## AIM OF THE EXERCISE:
Below are the records; locate each line with the word "Gareth" and copy it.

──────── DATA LISTING ────────

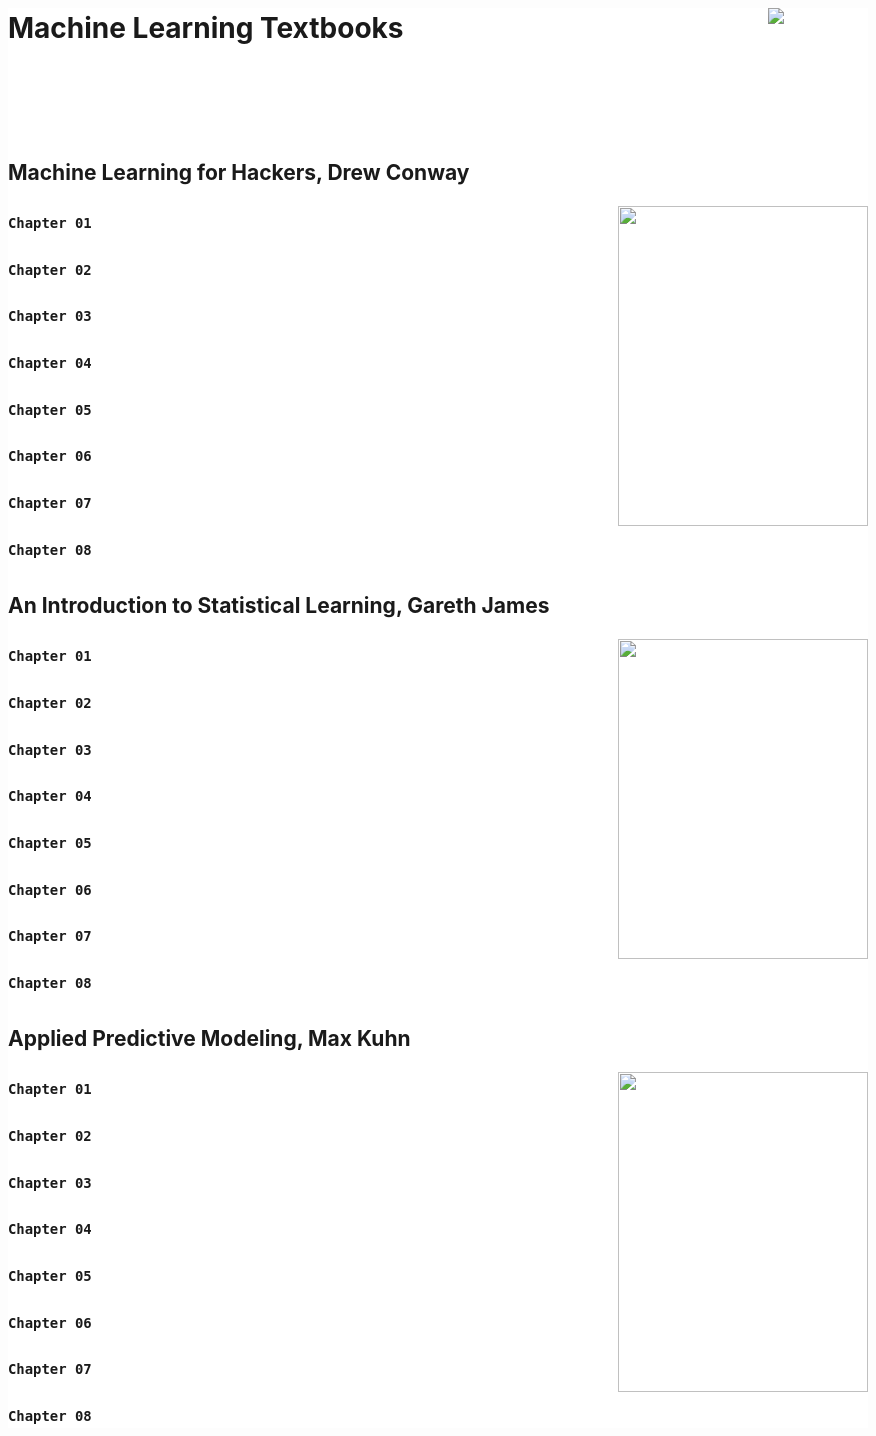 <img align="right" width="100" src="https://github.com/cs-MohamedAyman/Computer-Science/blob/master/textbooks-covers/textbooks.jpg">

# Machine Learning Textbooks

<br><br><br>

## Machine Learning for Hackers, Drew Conway

<img align="right" width="250" height="320" src="https://github.com/cs-MohamedAyman/Computer-Science/blob/master/textbooks-covers/Machine-Learning-for-Hackers-Drew-Conway.jpg">

### `Chapter 01`
### `Chapter 02`
### `Chapter 03`
### `Chapter 04`
### `Chapter 05`
### `Chapter 06`
### `Chapter 07`
### `Chapter 08`

## An Introduction to Statistical Learning, Gareth James

<img align="right" width="250" height="320" src="https://github.com/cs-MohamedAyman/Computer-Science/blob/master/textbooks-covers/An-Introduction-to-Statistical-Learning-Gareth-James.jpg">

### `Chapter 01`
### `Chapter 02`
### `Chapter 03`
### `Chapter 04`
### `Chapter 05`
### `Chapter 06`
### `Chapter 07`
### `Chapter 08`

## Applied Predictive Modeling, Max Kuhn

<img align="right" width="250" height="320" src="https://github.com/cs-MohamedAyman/Computer-Science/blob/master/textbooks-covers/Applied-Predictive-Modeling-Max-Kuhn.jpg">

### `Chapter 01`
### `Chapter 02`
### `Chapter 03`
### `Chapter 04`
### `Chapter 05`
### `Chapter 06`
### `Chapter 07`
### `Chapter 08`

────────

## TASK ANSWER:
## An Introduction to Statistical Learning, Gareth James
<img align="right" width="250" height="320" src="https://github.com/cs-MohamedAyman/Computer-Science/blob/master/textbooks-covers/An-Introduction-to-Statistical-Learning-Gareth-James.jpg">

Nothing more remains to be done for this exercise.